Menurut Agum, ada tiga unsur utama yang berperan menjaga agar Pemilu 2024 lebih kondusif. Pertama adalah partai politik (parpol) yang menciptakan kaderisasi dan koalisi-koalisi. Dimana lebih dewasa dalam menentukan calon dan membaca aspirasi rakyat.

"Unsur kedua adalah KPU sebagai penyelenggara Pemilu. Kita berharap agar KPU lebih profesional, lebih netral dan tidak berpihak," kata Ketua Umum Ikatan Keluarga Alumni Lemhannas ini.

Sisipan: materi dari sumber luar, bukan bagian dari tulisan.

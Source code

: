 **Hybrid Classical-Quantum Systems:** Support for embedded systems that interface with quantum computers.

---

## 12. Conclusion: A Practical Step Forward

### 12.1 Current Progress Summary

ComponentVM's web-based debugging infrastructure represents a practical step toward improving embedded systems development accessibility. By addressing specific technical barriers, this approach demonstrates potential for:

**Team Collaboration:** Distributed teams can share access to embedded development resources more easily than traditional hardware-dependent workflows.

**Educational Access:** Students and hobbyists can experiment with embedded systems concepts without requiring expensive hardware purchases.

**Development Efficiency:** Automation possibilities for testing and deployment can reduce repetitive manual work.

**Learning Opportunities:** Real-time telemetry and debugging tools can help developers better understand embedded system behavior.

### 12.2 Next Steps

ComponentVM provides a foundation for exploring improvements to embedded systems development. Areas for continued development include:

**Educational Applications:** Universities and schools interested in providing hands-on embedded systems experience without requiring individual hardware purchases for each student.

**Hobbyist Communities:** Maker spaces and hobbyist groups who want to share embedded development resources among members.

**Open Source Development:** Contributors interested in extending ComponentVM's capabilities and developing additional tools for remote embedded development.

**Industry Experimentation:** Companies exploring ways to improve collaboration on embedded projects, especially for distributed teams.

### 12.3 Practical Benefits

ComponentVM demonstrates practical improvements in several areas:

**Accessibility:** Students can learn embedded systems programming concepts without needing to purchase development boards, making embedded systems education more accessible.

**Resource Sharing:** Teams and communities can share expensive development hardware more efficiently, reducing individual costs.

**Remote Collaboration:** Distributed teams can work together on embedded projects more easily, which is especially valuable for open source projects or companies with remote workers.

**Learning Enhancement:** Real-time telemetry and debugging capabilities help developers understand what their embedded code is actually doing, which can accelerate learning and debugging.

Unsur ketiga, kata Agum, adalah rakyat pemilih punya kewajiban moral untuk mendewasakan dalam proses berdemokrasi. Berbeda pilihan itu merupakan hal wajar, dan sifatnya adalah sementara.

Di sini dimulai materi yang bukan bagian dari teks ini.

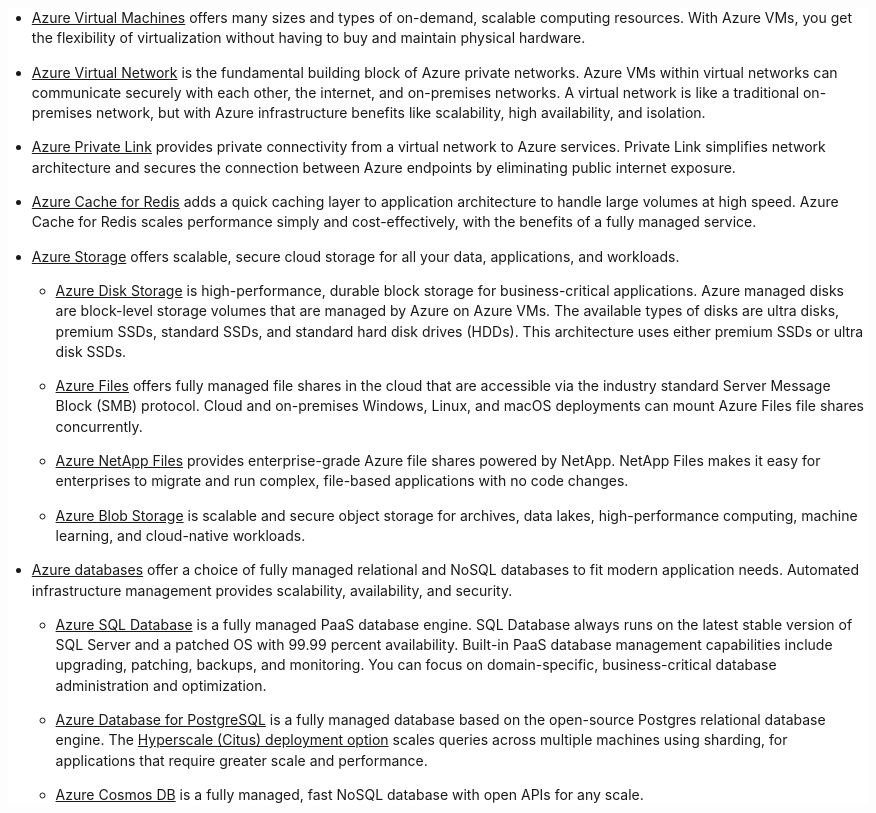 - [Azure Virtual Machines](https://azure.microsoft.com/services/virtual-machines) offers many sizes and types of on-demand, scalable computing resources. With Azure VMs, you get the flexibility of virtualization without having to buy and maintain physical hardware.

- [Azure Virtual Network](https://azure.microsoft.com/services/virtual-network) is the fundamental building block of Azure private networks. Azure VMs within virtual networks can communicate securely with each other, the internet, and on-premises networks. A virtual network is like a traditional on-premises network, but with Azure infrastructure benefits like scalability, high availability, and isolation.

- [Azure Private Link](https://azure.microsoft.com/services/private-link) provides private connectivity from a virtual network to Azure services. Private Link simplifies network architecture and secures the connection between Azure endpoints by eliminating public internet exposure.

- [Azure Cache for Redis](https://azure.microsoft.com/services/cache) adds a quick caching layer to application architecture to handle large volumes at high speed. Azure Cache for Redis scales performance simply and cost-effectively, with the benefits of a fully managed service.

- [Azure Storage](https://azure.microsoft.com/product-categories/storage) offers scalable, secure cloud storage for all your data, applications, and workloads.

  - [Azure Disk Storage](https://azure.microsoft.com/services/storage/disks/) is high-performance, durable block storage for business-critical applications. Azure managed disks are block-level storage volumes that are managed by Azure on Azure VMs. The available types of disks are ultra disks, premium SSDs, standard SSDs, and standard hard disk drives (HDDs). This architecture uses either premium SSDs or ultra disk SSDs.

  - [Azure Files](https://azure.microsoft.com/services/storage/files) offers fully managed file shares in the cloud that are accessible via the industry standard Server Message Block (SMB) protocol. Cloud and on-premises Windows, Linux, and macOS deployments can mount Azure Files file shares concurrently.

  - [Azure NetApp Files](https://azure.microsoft.com/services/netapp) provides enterprise-grade Azure file shares powered by NetApp. NetApp Files makes it easy for enterprises to migrate and run complex, file-based applications with no code changes.

  - [Azure Blob Storage](https://azure.microsoft.com/services/storage/blobs) is scalable and secure object storage for archives, data lakes, high-performance computing, machine learning, and cloud-native workloads.

- [Azure databases](https://azure.microsoft.com/product-categories/databases) offer a choice of fully managed relational and NoSQL databases to fit modern application needs. Automated infrastructure management provides scalability, availability, and security.

  - [Azure SQL Database](https://azure.microsoft.com/products/azure-sql/database) is a fully managed PaaS database engine. SQL Database always runs on the latest stable version of SQL Server and a patched OS with 99.99 percent availability. Built-in PaaS database management capabilities include upgrading, patching, backups, and monitoring. You can focus on domain-specific, business-critical database administration and optimization.

  - [Azure Database for PostgreSQL](https://azure.microsoft.com/services/postgresql) is a fully managed database based on the open-source Postgres relational database engine. The [Hyperscale (Citus) deployment option](/azure/postgresql/hyperscale/) scales queries across multiple machines using sharding, for applications that require greater scale and performance.

  - [Azure Cosmos DB](https://azure.microsoft.com/services/cosmos-db) is a fully managed, fast NoSQL database with open APIs for any scale.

"Dan ini harus berakhir ketika Pilpres selesai, begitu selesai tidak ada perbedaan lagi. Hormati apapun yang menjadi keputusan demokrasi, realita politiknya. Itulah sikap dewasa yang harus kita tonjolkan, Insya Allah Pemilu 2024 tidak akan separah 2019. Itu harapan kami," katanya.

Tidak Perlu Threshold
Sedangkan Pakar Komunikasi Effendi Gazali mengatakan, untuk menyatukan semangat keumatan dan kebangsaan, sudah sepatutnya menghilangkan threshold atau ambang batas pemilihan presiden dalam Pemilu Serentak.

"Sehingga orang tidak perlu masuk dalam tanda petik, melakukan manipulasi terhadap dirinya sendiri, pemilih, KPU, serta sikap-sikap kita sebelum dan sesudah Pemilu," katanya.

Ketika semua kelompok di masyarakat dan partai diberikan kebebasan untuk mengajukan calon presidennya. Jika acuannya berdasarkan Pemilu 2019, maka semuanya boleh,  partai atau gabungan partai bisa mengajukan capresnya, serta tidak menutup kemungkinan partai baru mengajukan capres juga.

"Kalau MK dulu mengabulkan gugatan kita tidak ada threshold, maka orang bisa milih. Dan dasar kita adalah 17 tahun, sudah bisa dipilih dan memilih, bukan dasar 35 atau 40 tahun," katanya.

Usulan yang disampaikannya ini adalah bentuk pendekatan sistemik dengan memberikan kebebasan semua parpol bisa mengusung calon. Sebab, dampak pembelahan dari pemberlakuan threshold bisa merusak pertemanan, keluarga dan lain-lain.

Selain itu, Effendi juga mengusulkan agar mekanisme Pemilu Serentak juga diubah menjadi dua kali, Pemilu Serentak nasional dan daerah.

Pemilu Serentak nasional digelar untuk Pemilu Legislatif (Pileg) DPR dan DPD, serta Pilpres. Sementara Pemilu Serentak daerah untuk memilih Pileg Anggota DPRD I dan II, serta Pilkada.